[Dataset entries]
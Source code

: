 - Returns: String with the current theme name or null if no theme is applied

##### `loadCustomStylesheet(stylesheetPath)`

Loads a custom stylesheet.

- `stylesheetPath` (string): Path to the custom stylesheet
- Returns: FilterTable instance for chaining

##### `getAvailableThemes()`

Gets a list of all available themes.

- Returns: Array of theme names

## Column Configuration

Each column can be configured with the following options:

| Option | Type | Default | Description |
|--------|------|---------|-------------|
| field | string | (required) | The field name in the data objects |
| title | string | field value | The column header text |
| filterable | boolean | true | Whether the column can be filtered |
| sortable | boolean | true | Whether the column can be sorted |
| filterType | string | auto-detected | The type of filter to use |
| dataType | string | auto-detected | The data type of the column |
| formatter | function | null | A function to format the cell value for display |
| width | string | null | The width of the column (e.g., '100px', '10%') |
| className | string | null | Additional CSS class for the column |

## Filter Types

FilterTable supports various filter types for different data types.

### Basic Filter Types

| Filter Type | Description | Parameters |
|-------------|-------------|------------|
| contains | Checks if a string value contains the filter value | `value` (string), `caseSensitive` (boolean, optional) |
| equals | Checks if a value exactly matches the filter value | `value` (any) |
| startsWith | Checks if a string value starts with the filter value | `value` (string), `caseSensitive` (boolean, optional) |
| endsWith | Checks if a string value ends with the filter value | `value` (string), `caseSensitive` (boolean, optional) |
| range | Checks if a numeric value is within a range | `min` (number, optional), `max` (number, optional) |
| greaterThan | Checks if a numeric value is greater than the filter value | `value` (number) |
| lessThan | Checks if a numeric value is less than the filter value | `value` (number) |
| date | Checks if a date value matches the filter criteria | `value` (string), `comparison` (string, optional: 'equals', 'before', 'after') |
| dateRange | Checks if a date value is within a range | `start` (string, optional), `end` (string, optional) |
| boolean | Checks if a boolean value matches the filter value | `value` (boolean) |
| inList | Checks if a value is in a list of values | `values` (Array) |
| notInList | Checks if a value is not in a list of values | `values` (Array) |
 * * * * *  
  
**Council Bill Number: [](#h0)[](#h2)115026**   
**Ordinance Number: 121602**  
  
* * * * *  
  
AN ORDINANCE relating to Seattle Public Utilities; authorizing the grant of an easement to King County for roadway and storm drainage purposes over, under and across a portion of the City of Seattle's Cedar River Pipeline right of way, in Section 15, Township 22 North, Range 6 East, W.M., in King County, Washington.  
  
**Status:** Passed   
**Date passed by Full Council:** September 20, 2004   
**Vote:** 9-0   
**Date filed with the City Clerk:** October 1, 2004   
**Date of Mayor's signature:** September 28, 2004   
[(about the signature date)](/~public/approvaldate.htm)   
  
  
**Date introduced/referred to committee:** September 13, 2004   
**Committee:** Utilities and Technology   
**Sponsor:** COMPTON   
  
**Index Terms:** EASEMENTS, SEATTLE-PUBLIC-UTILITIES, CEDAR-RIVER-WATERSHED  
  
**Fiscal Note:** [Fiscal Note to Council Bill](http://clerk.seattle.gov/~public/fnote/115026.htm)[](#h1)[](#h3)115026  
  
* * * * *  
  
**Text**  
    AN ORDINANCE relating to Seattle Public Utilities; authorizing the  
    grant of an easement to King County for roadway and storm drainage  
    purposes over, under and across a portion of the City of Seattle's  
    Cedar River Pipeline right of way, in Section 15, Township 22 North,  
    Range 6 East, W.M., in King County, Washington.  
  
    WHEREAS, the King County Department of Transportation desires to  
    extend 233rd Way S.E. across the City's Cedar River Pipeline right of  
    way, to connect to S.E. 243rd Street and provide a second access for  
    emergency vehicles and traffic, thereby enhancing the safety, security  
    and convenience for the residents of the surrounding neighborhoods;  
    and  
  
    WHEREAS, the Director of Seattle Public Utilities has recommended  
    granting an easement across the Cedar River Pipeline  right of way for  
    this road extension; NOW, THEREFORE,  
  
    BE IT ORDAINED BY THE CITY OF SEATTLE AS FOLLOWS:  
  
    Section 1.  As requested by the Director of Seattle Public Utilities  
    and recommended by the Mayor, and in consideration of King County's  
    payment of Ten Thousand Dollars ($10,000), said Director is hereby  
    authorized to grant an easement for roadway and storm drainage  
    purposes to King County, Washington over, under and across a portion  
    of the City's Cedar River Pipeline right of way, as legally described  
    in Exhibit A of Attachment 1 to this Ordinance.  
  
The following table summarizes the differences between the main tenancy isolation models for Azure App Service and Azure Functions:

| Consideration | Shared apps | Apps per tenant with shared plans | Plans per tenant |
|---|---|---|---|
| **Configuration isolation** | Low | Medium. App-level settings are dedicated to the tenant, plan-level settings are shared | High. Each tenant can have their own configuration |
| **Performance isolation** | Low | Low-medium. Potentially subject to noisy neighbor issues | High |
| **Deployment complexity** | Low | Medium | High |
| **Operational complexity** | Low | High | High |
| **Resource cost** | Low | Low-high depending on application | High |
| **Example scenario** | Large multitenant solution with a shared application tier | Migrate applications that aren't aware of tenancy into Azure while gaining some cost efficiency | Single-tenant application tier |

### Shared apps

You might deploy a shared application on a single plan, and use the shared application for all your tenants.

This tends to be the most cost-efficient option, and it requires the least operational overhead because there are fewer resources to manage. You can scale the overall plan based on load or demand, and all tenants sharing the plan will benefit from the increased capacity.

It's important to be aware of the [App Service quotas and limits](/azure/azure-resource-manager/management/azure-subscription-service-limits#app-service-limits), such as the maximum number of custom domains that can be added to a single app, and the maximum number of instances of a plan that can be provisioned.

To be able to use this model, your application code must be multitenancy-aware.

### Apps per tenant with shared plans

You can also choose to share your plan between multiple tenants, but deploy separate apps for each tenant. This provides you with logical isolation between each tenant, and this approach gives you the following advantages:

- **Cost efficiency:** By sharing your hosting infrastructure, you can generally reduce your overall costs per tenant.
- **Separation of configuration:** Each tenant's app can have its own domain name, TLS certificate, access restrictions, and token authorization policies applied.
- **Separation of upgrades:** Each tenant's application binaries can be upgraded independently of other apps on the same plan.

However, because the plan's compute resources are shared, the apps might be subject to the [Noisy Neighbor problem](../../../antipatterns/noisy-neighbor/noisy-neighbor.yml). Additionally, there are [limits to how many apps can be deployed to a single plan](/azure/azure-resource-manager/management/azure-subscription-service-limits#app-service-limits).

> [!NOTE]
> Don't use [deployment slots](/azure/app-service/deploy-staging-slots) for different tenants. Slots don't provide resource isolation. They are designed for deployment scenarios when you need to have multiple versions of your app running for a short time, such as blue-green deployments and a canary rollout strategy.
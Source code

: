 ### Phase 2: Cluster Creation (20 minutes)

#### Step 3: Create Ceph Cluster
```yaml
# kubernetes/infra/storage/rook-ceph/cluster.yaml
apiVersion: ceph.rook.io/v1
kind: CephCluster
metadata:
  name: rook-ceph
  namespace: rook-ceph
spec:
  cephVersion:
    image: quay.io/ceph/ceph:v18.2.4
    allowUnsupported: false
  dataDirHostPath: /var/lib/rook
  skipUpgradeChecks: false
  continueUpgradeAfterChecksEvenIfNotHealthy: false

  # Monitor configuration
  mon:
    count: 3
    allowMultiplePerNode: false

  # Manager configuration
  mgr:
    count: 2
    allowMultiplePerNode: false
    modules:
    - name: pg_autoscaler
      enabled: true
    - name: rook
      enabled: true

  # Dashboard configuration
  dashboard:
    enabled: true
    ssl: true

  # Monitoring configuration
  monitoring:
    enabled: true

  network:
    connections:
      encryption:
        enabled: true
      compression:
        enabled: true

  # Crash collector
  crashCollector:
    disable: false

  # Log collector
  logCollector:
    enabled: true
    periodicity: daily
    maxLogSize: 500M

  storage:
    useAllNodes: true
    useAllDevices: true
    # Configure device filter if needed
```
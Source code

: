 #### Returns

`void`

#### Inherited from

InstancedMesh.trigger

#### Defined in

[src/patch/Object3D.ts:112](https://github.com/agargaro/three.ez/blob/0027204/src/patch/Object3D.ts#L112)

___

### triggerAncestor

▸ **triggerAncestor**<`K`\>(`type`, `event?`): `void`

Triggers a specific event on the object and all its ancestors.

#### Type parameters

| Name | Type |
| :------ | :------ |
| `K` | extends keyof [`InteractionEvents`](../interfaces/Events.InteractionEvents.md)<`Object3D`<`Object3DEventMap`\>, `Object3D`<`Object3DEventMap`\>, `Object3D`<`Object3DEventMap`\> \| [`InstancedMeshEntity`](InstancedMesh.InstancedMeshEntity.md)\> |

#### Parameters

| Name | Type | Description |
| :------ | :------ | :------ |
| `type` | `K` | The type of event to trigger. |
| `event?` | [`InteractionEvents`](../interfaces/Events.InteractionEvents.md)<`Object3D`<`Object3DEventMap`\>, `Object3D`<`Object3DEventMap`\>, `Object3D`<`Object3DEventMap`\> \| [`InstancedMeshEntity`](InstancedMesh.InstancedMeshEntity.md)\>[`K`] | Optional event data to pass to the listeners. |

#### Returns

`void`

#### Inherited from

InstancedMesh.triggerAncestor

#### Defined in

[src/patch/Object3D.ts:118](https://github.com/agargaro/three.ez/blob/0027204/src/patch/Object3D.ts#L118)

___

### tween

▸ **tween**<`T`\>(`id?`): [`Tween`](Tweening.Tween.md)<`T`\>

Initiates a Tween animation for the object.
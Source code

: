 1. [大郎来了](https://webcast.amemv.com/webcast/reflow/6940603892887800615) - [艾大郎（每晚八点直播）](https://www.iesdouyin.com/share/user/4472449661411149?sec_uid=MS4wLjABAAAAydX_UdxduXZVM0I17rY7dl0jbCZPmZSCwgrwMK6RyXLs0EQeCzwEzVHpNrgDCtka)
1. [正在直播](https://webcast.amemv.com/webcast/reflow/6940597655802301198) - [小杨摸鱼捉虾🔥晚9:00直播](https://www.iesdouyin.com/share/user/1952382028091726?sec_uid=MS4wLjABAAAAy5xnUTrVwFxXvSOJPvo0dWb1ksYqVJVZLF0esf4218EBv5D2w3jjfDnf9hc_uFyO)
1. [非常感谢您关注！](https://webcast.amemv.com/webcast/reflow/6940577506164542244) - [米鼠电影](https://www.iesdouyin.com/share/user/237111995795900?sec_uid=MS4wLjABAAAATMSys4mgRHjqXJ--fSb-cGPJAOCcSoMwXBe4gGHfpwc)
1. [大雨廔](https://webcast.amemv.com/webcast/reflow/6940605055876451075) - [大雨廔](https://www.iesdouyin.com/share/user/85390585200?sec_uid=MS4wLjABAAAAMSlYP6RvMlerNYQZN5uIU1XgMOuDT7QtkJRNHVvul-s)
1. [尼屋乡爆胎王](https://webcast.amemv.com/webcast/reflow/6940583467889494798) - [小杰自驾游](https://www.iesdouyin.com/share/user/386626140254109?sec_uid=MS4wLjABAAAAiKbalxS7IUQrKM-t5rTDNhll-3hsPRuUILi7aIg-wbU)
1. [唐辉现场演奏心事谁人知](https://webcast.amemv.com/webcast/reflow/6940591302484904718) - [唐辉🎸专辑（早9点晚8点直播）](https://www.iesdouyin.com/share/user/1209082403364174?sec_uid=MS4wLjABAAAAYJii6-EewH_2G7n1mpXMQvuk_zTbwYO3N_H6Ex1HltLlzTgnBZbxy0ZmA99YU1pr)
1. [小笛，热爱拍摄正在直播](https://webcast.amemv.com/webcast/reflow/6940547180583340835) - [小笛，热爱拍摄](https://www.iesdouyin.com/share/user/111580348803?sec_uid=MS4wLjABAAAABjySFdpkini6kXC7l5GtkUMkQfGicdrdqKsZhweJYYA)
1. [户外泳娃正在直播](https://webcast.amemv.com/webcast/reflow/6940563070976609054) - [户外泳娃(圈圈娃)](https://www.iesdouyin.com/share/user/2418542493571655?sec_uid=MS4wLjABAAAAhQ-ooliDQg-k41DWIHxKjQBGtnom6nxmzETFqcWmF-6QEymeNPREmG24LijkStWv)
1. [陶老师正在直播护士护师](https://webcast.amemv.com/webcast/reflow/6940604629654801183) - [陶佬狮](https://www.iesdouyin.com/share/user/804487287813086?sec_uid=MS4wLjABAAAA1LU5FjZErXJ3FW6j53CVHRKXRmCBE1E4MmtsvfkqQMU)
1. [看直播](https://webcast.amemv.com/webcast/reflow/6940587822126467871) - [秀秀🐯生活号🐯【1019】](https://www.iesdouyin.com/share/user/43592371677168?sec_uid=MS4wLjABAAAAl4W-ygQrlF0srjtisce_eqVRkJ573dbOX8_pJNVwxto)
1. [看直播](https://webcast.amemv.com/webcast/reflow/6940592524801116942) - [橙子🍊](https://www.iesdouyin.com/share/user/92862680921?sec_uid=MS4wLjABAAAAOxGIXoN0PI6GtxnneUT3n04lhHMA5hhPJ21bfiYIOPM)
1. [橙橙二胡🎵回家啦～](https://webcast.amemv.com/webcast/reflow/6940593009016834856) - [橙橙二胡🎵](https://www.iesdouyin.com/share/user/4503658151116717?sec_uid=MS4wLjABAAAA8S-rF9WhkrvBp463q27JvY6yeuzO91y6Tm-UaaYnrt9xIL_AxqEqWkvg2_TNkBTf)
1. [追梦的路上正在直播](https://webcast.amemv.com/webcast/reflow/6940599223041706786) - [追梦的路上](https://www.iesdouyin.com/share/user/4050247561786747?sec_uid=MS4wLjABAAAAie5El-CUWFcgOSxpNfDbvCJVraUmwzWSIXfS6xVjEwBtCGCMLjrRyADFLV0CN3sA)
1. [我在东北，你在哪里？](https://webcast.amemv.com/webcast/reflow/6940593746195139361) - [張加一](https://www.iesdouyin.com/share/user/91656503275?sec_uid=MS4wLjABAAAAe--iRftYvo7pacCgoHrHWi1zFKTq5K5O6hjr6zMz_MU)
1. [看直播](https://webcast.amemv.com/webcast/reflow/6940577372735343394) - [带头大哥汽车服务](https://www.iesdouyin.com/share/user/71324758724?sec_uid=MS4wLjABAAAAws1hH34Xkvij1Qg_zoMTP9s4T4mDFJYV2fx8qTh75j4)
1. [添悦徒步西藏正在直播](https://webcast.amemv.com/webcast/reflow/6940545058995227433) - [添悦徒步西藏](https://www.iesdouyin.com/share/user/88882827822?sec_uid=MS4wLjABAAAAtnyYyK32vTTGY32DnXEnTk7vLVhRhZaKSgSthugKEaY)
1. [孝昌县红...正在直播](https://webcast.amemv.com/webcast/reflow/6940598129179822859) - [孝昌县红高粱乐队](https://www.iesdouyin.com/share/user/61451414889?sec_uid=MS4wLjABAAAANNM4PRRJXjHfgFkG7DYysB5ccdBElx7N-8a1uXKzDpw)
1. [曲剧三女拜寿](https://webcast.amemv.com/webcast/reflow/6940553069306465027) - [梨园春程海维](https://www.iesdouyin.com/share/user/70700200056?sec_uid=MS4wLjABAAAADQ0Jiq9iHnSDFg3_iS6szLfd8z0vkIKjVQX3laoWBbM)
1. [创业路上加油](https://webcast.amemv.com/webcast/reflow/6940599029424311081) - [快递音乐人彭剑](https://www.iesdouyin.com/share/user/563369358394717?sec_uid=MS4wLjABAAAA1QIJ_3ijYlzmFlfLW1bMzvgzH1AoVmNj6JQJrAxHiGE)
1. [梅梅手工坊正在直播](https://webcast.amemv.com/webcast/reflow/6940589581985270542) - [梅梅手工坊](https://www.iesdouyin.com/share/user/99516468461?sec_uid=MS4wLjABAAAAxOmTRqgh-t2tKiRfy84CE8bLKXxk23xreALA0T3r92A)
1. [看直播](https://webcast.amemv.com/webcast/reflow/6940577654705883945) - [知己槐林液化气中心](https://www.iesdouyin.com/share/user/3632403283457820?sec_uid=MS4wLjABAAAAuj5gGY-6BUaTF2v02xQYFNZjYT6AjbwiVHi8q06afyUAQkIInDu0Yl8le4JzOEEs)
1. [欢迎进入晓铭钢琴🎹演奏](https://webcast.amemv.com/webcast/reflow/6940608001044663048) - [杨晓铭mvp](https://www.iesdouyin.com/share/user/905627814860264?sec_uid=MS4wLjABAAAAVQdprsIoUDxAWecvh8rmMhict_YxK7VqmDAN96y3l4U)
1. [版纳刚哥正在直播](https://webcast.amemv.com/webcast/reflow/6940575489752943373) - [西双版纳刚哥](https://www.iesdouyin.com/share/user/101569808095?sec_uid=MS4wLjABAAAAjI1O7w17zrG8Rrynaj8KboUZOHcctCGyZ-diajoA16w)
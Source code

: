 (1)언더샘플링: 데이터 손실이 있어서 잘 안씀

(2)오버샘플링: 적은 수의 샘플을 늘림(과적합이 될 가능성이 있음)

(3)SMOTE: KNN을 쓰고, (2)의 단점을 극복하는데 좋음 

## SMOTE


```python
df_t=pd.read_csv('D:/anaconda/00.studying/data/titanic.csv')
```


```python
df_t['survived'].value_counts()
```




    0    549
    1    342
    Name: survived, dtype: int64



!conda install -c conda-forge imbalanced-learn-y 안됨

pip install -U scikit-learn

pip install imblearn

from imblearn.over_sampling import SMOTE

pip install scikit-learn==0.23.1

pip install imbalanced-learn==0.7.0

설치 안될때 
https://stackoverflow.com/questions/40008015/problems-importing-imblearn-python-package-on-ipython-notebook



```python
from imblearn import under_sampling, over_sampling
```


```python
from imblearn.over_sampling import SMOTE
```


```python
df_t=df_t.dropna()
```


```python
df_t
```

**To do**
Return exactly what appears above, from the first line of the entries to the line with "(number, optional) |", inclusive.

**Finished exercise**
Source code

: - Returns: String with the current theme name or null if no theme is applied

##### `loadCustomStylesheet(stylesheetPath)`

Loads a custom stylesheet.

- `stylesheetPath` (string): Path to the custom stylesheet
- Returns: FilterTable instance for chaining

##### `getAvailableThemes()`

Gets a list of all available themes.

- Returns: Array of theme names

## Column Configuration

Each column can be configured with the following options:

| Option | Type | Default | Description |
|--------|------|---------|-------------|
| field | string | (required) | The field name in the data objects |
| title | string | field value | The column header text |
| filterable | boolean | true | Whether the column can be filtered |
| sortable | boolean | true | Whether the column can be sorted |
| filterType | string | auto-detected | The type of filter to use |
| dataType | string | auto-detected | The data type of the column |
| formatter | function | null | A function to format the cell value for display |
| width | string | null | The width of the column (e.g., '100px', '10%') |
| className | string | null | Additional CSS class for the column |

## Filter Types

FilterTable supports various filter types for different data types.

### Basic Filter Types

| Filter Type | Description | Parameters |
|-------------|-------------|------------|
| contains | Checks if a string value contains the filter value | `value` (string), `caseSensitive` (boolean, optional) |
| equals | Checks if a value exactly matches the filter value | `value` (any) |
| startsWith | Checks if a string value starts with the filter value | `value` (string), `caseSensitive` (boolean, optional) |
| endsWith | Checks if a string value ends with the filter value | `value` (string), `caseSensitive` (boolean, optional) |
| range | Checks if a numeric value is within a range | `min` (number, optional), `max` (number, optional) |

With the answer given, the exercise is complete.